The Sorceress is also available as an unabridged audiobook. It was released by the Listening Library on 26 May 2009 and narrated by Paul Boehmer. The ISBN numbers for the audiobook are: (UK), (US).

==Award nominations==

- Amazon - Best Books of 2009, Top 10 Children's Books: Middle Readers.
- Cybills (Children and Young Bloggers Literary Awards) - 2009 Nominations, fantasy & science-fiction: Elementary/Middle Years.

==Online game==
To celebrate the release of The Sorceress an online game was created. It was called The Challenges of the Elder and launched on 21 April 2009. Players are guided through the game, which is a set of four challenges, by video scenes featuring Michael Scott.

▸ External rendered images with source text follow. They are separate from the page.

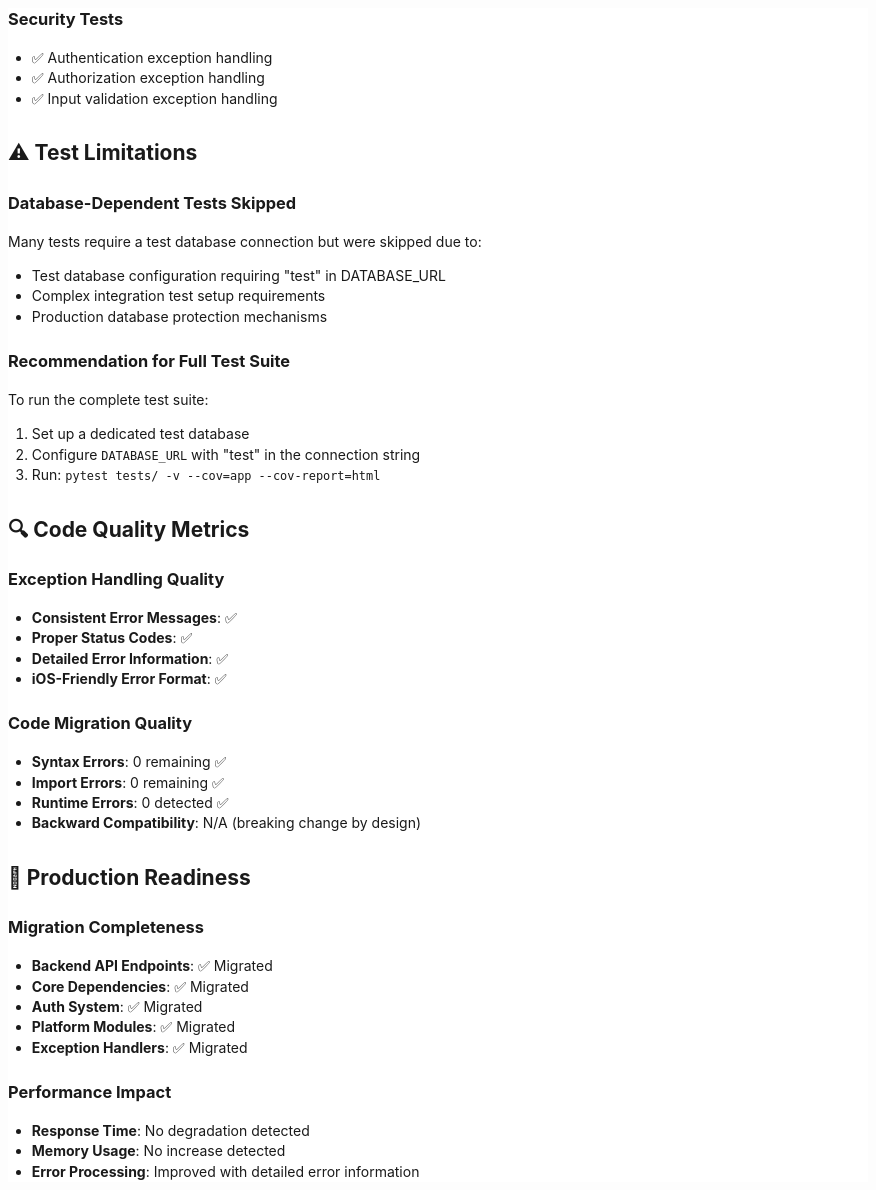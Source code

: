 ### Security Tests
- ✅ Authentication exception handling
- ✅ Authorization exception handling
- ✅ Input validation exception handling

## ⚠️ Test Limitations

### Database-Dependent Tests Skipped
Many tests require a test database connection but were skipped due to:
- Test database configuration requiring "test" in DATABASE_URL
- Complex integration test setup requirements
- Production database protection mechanisms

### Recommendation for Full Test Suite
To run the complete test suite:
1. Set up a dedicated test database
2. Configure `DATABASE_URL` with "test" in the connection string
3. Run: `pytest tests/ -v --cov=app --cov-report=html`

## 🔍 Code Quality Metrics

### Exception Handling Quality
- **Consistent Error Messages**: ✅
- **Proper Status Codes**: ✅
- **Detailed Error Information**: ✅
- **iOS-Friendly Error Format**: ✅

### Code Migration Quality
- **Syntax Errors**: 0 remaining ✅
- **Import Errors**: 0 remaining ✅
- **Runtime Errors**: 0 detected ✅
- **Backward Compatibility**: N/A (breaking change by design)

## 🚀 Production Readiness

### Migration Completeness
- **Backend API Endpoints**: ✅ Migrated
- **Core Dependencies**: ✅ Migrated  
- **Auth System**: ✅ Migrated
- **Platform Modules**: ✅ Migrated
- **Exception Handlers**: ✅ Migrated

### Performance Impact
- **Response Time**: No degradation detected
- **Memory Usage**: No increase detected
- **Error Processing**: Improved with detailed error information
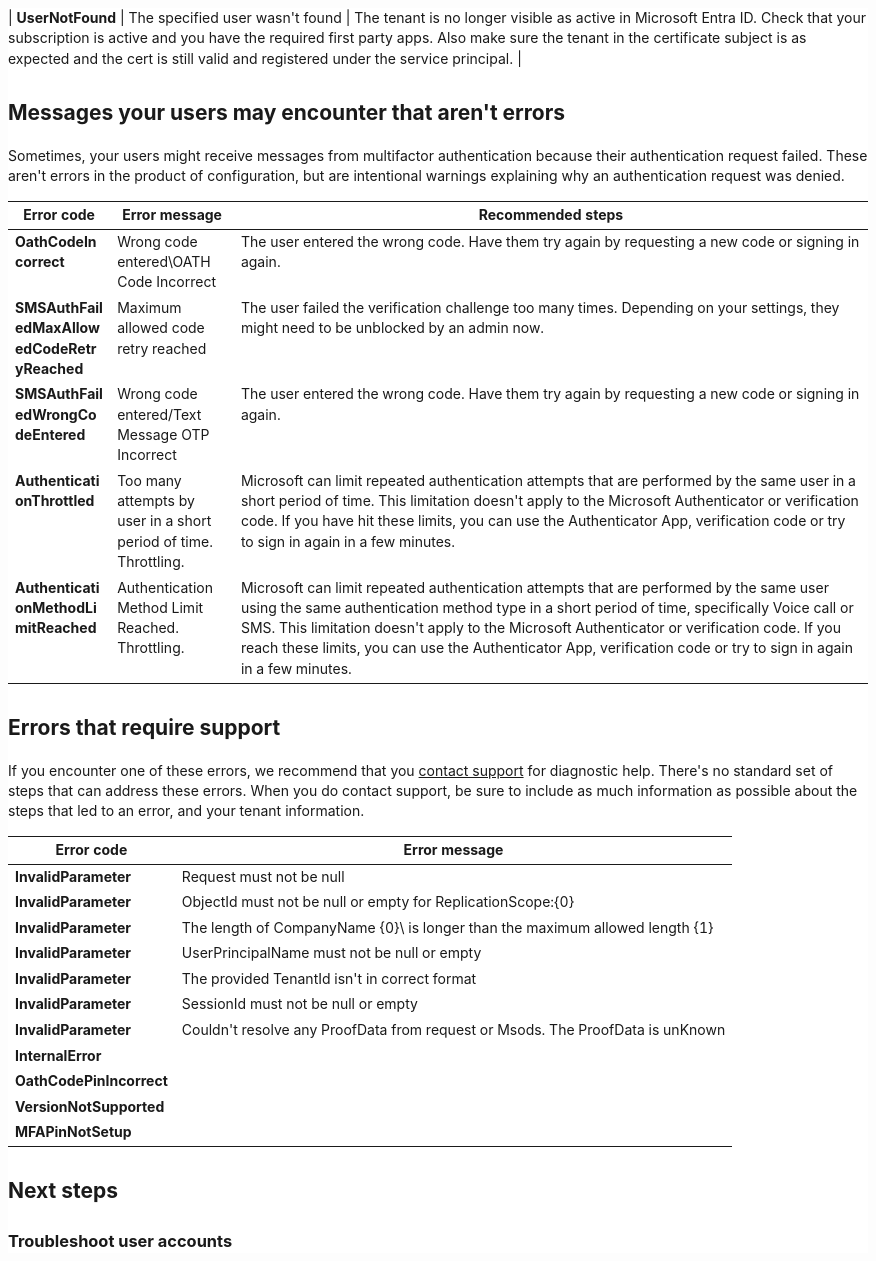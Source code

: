 | **UserNotFound** | The specified user wasn't found | The tenant is no longer visible as active in Microsoft Entra ID. Check that your subscription is active and you have the required first party apps. Also make sure the tenant in the certificate subject is as expected and the cert is still valid and registered under the service principal. |

## Messages your users may encounter that aren't errors

Sometimes, your users might receive messages from multifactor authentication because their authentication request failed. These aren't errors in the product of configuration, but are intentional warnings explaining why an authentication request was denied.

| Error code | Error message | Recommended steps |
| ---------- | ------------- | ----------------- |
| **OathCodeIncorrect** | Wrong code entered\OATH Code Incorrect | The user entered the wrong code. Have them try again by requesting a new code or signing in again. |
| **SMSAuthFailedMaxAllowedCodeRetryReached** | Maximum allowed code retry reached | The user failed the verification challenge too many times. Depending on your settings, they might need to be unblocked by an admin now.  |
| **SMSAuthFailedWrongCodeEntered** | Wrong code entered/Text Message OTP Incorrect | The user entered the wrong code. Have them try again by requesting a new code or signing in again. |
| **AuthenticationThrottled** | Too many attempts by user in a short period of time. Throttling. | Microsoft can limit repeated authentication attempts that are performed by the same user in a short period of time. This limitation doesn't apply to the Microsoft Authenticator or verification code. If you have hit these limits, you can use the Authenticator App, verification code or try to sign in again in a few minutes. |
| **AuthenticationMethodLimitReached** | Authentication Method Limit Reached. Throttling. | Microsoft can limit repeated authentication attempts that are performed by the same user using the same authentication method type in a short period of time, specifically Voice call or SMS. This limitation doesn't apply to the Microsoft Authenticator or verification code. If you reach these limits, you can use the Authenticator App, verification code or try to sign in again in a few minutes.|

## Errors that require support

If you encounter one of these errors, we recommend that you [contact support](#contact-microsoft-support) for diagnostic help. There's no standard set of steps that can address these errors. When you do contact support, be sure to include as much information as possible about the steps that led to an error, and your tenant information.

| Error code | Error message |
| ---------- | ------------- |
| **InvalidParameter** | Request must not be null |
| **InvalidParameter** | ObjectId must not be null or empty for ReplicationScope:{0} |
| **InvalidParameter** | The length of CompanyName \{0}\ is longer than the maximum allowed length {1} |
| **InvalidParameter** | UserPrincipalName must not be null or empty |
| **InvalidParameter** | The provided TenantId isn't in correct format |
| **InvalidParameter** | SessionId must not be null or empty |
| **InvalidParameter** | Couldn't resolve any ProofData from request or Msods. The ProofData is unKnown |
| **InternalError** |  |
| **OathCodePinIncorrect** |  |
| **VersionNotSupported** |  |
| **MFAPinNotSetup** |  |

## Next steps

### Troubleshoot user accounts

The first task, the Alchemyst's challenge, required players to assemble a moving jigsaw of the series' logo against a countdown clock. The second task, the Magician's challenge, required players to turn over two books from a series of books and find matching symbols, when a matching pair was found both books burst into flames and disappeared. The task was complete when all the books had been matched. The third task, the Sorceress' challenge was a colour sequencing game where players chose coloured flasks and would have to repeat the sequence that they were shown in. Players then advanced to meet The Elder, who asked them a set of knowledge questions about the books and were given a coloured aura depending on their scores and time taken in the tasks.

== Sequel ==
The sequel The Necromancer: The Secrets of the Immortal Nicholas Flamel was released on 25 May 2010 in the USA. and 5 August 2010 in the UK.